Interpretation Problems of Age and Grade Equivalents
Always Learning
International Sites

  Change Community

Interpretation Problems of Age and Grade Equivalents

Because of the inherent psychometric problems associated with age and grade equivalents that seriously limit their reliability and validity, these scores should not be used for making diagnostic or placement decisions (Bracken, 1988; Reynolds, 1981).

The reliability of age- and grade-equivalent scores is limited by the relationship between the equivalents and the raw scores on which they are based. An age or grade equivalent is simply the median raw score for a particular age or grade level. Because the acquisition of skills measured by an instrument such as a vocabulary test occurs more rapidly during early ages, raw scores increase at a greater rate with younger examinees than with older examinees. Therefore, a similar change in raw scores of younger examinees and of older examinees will be represented quite differently in age equivalent scores.

For example, the age equivalent for a raw score of 50 on the PPVT-III is 4 years 0 months. The age equivalent for a raw score of 55 is 4 years 4 months. A change of 5 raw score points at this early age reflects a change of 4 months in terms of "age-equivalent" scores. However, the age equivalent for a raw score of 165 is 16 years 4 months, and for a raw score of 170 is 18 years 2 months. At the later age, a raw score change of 5 points results in almost 2 years' difference in terms of "age-equivalent" scores.

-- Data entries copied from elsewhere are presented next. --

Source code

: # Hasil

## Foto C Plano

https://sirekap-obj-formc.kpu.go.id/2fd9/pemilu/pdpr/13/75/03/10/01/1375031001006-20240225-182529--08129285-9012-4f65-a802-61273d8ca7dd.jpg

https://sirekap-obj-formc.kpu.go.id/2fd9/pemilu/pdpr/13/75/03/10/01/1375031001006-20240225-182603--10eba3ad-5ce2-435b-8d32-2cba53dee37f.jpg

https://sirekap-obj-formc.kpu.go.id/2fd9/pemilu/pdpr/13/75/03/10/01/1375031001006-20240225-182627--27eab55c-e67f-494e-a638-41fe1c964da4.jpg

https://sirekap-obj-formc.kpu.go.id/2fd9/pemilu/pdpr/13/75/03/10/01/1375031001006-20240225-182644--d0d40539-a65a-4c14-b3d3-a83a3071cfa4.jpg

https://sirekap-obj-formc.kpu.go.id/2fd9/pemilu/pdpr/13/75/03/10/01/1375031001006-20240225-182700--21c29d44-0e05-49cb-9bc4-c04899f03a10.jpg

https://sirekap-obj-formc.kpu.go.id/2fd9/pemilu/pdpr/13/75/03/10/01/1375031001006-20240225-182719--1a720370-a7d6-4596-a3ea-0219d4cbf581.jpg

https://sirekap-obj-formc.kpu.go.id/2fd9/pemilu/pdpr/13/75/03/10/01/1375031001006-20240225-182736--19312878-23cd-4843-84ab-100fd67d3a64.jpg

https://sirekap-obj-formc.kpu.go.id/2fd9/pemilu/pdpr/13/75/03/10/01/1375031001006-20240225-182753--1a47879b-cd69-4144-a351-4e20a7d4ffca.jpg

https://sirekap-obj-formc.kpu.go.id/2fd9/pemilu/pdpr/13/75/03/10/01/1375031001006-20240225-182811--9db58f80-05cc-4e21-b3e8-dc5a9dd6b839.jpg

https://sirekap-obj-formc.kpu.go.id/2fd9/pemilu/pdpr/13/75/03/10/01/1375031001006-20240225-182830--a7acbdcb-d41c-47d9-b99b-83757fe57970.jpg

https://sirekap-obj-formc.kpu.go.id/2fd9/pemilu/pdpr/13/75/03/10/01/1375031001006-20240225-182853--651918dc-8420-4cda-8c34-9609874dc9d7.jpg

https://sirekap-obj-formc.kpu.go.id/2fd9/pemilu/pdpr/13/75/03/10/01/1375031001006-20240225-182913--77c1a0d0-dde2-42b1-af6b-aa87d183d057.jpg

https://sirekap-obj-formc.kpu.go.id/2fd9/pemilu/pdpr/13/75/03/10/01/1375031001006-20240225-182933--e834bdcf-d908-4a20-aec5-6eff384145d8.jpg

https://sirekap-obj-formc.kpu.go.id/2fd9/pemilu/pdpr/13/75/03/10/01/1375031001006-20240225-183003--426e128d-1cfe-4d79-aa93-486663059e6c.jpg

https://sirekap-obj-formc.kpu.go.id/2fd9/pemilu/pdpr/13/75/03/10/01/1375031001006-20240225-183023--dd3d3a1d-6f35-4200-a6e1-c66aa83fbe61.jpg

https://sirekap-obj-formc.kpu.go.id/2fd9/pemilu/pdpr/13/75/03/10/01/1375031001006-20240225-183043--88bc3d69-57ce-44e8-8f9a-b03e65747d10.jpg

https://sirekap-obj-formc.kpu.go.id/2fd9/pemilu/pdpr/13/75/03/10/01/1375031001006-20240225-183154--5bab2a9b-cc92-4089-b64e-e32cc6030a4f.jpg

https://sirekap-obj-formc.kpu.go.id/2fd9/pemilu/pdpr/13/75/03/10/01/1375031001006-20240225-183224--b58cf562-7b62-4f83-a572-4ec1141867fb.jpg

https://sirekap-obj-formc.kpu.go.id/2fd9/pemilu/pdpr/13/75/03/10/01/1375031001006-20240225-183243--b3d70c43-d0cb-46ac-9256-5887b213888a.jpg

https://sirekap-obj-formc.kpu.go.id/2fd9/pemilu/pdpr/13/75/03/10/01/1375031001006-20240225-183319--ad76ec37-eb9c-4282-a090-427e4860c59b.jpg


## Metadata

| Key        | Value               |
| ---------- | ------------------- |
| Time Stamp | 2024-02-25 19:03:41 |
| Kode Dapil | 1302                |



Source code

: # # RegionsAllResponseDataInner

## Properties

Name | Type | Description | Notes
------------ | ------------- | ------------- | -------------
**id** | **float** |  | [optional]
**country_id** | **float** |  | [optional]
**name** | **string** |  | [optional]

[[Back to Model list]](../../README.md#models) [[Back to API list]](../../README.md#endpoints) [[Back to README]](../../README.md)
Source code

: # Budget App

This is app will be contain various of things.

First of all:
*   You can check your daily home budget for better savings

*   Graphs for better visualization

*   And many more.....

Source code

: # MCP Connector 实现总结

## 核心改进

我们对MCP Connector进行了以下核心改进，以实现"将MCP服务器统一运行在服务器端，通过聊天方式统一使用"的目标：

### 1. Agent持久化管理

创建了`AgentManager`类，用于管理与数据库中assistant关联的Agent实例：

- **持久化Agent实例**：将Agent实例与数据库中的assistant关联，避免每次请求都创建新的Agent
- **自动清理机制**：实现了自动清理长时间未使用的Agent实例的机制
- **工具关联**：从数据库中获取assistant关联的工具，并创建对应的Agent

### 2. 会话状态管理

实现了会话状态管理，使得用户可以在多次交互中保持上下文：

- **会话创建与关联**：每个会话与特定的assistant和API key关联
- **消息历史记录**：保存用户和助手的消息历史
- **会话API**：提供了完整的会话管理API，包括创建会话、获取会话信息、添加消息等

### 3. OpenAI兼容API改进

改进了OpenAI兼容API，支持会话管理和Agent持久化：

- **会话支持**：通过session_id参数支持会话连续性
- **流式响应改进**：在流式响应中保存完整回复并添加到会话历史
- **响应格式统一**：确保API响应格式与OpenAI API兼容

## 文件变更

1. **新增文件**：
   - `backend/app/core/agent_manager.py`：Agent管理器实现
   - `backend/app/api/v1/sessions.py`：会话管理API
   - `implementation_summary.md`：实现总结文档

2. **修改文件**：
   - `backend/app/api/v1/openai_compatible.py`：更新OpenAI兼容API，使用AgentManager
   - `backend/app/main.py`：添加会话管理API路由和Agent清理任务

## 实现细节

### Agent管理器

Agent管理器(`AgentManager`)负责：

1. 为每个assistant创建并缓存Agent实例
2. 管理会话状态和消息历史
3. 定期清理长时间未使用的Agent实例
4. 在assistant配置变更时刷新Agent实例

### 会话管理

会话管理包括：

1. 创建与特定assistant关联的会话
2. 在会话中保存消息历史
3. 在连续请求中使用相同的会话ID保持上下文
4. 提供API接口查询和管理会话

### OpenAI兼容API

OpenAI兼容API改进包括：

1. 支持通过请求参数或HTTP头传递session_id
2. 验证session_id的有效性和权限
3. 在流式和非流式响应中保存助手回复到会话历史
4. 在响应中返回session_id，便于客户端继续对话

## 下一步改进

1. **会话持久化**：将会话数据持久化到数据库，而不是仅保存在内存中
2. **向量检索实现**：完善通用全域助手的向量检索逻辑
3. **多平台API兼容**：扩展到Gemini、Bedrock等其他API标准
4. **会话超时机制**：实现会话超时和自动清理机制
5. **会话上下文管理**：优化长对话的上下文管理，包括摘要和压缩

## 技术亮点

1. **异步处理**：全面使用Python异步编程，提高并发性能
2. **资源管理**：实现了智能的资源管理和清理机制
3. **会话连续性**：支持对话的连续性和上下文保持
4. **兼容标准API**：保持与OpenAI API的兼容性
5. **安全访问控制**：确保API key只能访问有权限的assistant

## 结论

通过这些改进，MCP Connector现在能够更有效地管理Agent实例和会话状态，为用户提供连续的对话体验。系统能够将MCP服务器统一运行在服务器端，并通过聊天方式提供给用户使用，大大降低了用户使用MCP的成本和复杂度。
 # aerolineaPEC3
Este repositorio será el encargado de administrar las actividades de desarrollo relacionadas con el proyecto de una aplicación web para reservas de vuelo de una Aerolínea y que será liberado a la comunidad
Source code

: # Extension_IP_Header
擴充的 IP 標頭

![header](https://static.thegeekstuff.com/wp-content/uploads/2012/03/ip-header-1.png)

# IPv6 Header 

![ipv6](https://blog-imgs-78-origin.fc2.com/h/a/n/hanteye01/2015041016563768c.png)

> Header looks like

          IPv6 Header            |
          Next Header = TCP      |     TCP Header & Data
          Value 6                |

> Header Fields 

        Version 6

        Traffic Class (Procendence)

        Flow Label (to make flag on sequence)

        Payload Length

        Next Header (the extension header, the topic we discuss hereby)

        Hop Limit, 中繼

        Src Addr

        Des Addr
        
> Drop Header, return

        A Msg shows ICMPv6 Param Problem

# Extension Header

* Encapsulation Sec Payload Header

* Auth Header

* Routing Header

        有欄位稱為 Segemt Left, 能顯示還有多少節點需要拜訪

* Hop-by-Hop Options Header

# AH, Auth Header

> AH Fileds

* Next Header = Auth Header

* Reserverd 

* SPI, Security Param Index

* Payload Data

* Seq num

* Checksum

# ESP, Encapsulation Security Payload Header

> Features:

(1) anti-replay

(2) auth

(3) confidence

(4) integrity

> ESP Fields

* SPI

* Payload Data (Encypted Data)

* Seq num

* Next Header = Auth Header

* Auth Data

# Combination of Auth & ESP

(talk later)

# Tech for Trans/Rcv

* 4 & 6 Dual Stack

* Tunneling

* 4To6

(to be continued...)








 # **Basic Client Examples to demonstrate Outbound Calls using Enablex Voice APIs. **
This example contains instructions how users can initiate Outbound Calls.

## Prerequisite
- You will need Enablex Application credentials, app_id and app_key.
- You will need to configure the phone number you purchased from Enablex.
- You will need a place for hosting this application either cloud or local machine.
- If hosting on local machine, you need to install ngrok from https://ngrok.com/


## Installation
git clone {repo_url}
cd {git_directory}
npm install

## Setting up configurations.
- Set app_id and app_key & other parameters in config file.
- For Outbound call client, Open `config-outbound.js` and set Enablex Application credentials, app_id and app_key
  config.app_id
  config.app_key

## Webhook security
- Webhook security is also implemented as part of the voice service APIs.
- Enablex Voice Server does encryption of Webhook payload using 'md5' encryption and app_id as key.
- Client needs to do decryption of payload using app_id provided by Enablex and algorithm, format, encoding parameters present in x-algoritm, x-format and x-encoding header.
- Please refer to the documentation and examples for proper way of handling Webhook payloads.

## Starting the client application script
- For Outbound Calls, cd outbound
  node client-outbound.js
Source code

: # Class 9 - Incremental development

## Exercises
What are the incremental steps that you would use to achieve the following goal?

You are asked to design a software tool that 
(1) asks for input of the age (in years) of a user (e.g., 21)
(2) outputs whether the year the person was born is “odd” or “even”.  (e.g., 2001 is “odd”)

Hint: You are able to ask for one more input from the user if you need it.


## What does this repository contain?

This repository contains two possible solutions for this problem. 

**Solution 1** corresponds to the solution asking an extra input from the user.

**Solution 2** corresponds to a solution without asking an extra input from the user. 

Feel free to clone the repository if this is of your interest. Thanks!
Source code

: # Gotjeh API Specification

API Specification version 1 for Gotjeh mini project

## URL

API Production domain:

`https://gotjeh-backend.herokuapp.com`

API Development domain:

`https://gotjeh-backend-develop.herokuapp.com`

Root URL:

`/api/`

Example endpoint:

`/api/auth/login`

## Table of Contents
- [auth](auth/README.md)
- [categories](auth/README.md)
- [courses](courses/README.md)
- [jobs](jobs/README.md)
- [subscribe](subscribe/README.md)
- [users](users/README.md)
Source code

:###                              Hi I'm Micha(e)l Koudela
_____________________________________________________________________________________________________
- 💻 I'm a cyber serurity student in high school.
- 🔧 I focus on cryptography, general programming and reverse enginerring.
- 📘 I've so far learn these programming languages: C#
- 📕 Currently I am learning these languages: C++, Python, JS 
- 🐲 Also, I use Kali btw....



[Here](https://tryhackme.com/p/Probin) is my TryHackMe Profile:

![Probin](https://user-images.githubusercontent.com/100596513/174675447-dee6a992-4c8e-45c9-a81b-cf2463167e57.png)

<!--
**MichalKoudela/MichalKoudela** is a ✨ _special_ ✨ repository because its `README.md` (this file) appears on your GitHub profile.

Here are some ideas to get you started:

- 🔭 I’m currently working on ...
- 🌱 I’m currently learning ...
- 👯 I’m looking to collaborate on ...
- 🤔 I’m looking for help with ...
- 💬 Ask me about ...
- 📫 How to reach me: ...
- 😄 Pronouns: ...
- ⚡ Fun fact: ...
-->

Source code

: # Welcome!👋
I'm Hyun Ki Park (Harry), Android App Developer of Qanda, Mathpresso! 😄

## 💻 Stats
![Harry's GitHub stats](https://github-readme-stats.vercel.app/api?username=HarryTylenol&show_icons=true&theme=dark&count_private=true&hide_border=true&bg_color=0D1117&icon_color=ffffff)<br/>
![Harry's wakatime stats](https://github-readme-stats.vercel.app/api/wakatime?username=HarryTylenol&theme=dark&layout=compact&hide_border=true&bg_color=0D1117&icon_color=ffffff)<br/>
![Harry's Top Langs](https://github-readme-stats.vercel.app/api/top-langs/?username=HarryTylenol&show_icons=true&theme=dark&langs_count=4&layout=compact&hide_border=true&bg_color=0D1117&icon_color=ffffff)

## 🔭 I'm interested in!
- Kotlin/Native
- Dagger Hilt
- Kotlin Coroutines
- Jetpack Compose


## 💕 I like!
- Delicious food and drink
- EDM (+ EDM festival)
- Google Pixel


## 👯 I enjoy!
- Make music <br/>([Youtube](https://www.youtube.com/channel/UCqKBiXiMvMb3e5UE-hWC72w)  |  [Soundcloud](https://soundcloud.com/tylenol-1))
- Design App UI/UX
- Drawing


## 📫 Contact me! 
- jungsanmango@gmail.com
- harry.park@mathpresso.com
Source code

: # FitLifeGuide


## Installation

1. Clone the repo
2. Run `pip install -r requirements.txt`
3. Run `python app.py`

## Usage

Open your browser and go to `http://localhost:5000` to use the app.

An age-equivalent score for a young examinee that reflects a 6-month delay actually may represent a greater difference in test performance than a 6-month delay in an older examinee. A greater difference in raw score points (and skills being measured) is represented by the younger examinee's 6-month delay. The older examinee is at a higher developmental level and is acquiring skills at a slower pace as he or she approaches competency. The 6-month delay may be caused by a difference of only 1 or 2 raw score points. Smaller changes in raw scores at these upper ages reflect larger and larger changes in age-equivalent scores as the ceiling of the assessment is reached.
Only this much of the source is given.